Daman Kumari and Karen Usdin

From the Section on Genomic Structure and Function, Laboratory of Molecular and Cellular Biology, NIDDK, National Institutes of Health, Bethesda, Maryland 20892-0830

Hypermethylation of the FMR1 promoter reduces its transcriptional activity, resulting in the mental retardation and macroorchidism characteristic of Fragile X syndrome. How exactly methylation causes transcriptional silencing is not known but is relevant if current attempts to reactivate the gene are to be successful. Understanding the effect of methylation requires a better understanding of the factors responsible for FMR1 gene expression. To this end we have identified five evolutionarily conserved transcription factor binding sites in this promoter and shown that four of them are important for transcriptional activity in neuronally derived cells.
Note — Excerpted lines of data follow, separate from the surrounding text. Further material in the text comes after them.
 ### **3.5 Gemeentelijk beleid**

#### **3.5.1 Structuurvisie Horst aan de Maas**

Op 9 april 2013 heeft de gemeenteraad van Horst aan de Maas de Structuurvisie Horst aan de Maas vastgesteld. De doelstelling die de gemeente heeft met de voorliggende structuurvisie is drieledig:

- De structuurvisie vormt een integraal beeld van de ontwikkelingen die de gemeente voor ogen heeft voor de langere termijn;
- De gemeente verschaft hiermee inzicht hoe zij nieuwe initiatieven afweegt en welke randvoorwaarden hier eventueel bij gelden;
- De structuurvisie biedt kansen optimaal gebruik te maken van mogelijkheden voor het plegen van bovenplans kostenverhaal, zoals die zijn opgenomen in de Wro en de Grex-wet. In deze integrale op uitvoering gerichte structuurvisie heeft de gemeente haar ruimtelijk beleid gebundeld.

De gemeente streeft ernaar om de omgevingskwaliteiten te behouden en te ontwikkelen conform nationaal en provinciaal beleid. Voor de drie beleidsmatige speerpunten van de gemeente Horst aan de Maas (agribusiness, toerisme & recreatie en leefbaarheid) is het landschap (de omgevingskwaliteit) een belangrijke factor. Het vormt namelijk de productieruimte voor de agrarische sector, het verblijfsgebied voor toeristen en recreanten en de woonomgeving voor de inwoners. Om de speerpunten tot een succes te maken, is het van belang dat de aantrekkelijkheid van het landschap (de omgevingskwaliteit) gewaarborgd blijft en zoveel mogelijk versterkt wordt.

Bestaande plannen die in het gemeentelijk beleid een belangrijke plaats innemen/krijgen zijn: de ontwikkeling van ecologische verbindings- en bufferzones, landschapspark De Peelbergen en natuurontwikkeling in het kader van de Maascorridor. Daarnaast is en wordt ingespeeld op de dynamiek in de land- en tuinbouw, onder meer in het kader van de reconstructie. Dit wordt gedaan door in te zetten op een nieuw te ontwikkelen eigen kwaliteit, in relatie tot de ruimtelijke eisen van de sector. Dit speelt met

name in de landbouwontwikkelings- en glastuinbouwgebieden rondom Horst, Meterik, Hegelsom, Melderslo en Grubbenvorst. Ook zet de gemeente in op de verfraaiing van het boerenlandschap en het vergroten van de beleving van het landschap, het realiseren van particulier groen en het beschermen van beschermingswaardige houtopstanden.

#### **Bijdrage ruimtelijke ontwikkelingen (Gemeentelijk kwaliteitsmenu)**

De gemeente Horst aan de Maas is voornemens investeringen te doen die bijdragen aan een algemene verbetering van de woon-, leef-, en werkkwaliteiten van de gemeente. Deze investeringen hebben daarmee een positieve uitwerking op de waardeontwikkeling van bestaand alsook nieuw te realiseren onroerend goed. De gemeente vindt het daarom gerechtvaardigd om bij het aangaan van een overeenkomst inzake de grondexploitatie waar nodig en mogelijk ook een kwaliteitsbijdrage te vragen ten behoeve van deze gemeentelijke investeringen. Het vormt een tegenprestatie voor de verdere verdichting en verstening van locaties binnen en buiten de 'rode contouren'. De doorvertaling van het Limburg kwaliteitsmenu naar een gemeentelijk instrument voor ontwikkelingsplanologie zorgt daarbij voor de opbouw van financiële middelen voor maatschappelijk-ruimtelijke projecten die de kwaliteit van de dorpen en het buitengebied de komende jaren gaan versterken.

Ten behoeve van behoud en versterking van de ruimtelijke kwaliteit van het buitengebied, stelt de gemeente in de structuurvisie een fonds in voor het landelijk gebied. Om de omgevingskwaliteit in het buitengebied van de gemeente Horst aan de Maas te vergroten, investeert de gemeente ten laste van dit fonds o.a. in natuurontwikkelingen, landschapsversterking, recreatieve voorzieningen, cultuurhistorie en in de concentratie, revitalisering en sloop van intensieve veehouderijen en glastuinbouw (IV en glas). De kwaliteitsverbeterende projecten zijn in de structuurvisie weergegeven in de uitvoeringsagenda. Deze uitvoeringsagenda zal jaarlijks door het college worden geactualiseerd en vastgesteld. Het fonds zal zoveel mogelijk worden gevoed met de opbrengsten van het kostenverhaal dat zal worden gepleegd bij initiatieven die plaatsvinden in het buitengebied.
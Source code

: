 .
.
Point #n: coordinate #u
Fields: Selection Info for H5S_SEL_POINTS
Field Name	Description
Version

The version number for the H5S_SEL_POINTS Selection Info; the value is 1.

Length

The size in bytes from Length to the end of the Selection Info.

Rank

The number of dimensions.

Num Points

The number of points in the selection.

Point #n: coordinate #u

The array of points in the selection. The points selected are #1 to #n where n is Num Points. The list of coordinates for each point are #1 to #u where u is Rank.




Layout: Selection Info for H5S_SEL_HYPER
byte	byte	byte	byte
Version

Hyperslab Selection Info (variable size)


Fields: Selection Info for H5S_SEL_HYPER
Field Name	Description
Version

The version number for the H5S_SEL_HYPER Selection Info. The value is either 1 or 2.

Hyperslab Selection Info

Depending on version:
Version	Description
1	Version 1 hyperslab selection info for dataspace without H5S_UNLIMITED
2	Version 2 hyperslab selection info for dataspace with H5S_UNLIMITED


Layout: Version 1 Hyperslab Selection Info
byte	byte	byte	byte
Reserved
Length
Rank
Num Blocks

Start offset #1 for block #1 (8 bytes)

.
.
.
We have also shown that USF1, USF2, and Pal/Nrf-1 are the major transcription factors that bind the promoter in brain and testis extracts and suggest that elevated levels of these factors account in part for elevated FMR1 expression in these organs. We also show that methylation abolishes Pal/Nrf-1 binding to the promoter and affects binding of USF1 and USF2 to a lesser degree. Methylation may therefore inhibit FMR1 transcription not only by recruiting histone deacetylases but also by blocking transcription factor binding. This suggests that for efficient reactivation of the FMR1 promoter, significant demethylation must occur and that current approaches to gene reactivation using histone deacetylase inhibitors alone may therefore have limited effect.

The nucleotide sequence(s) reported in this paper has been submitted to the GenBank^TM/EMBL Data Bank with accession number(s) AF251347, AF251348, AF251349, and AF251350.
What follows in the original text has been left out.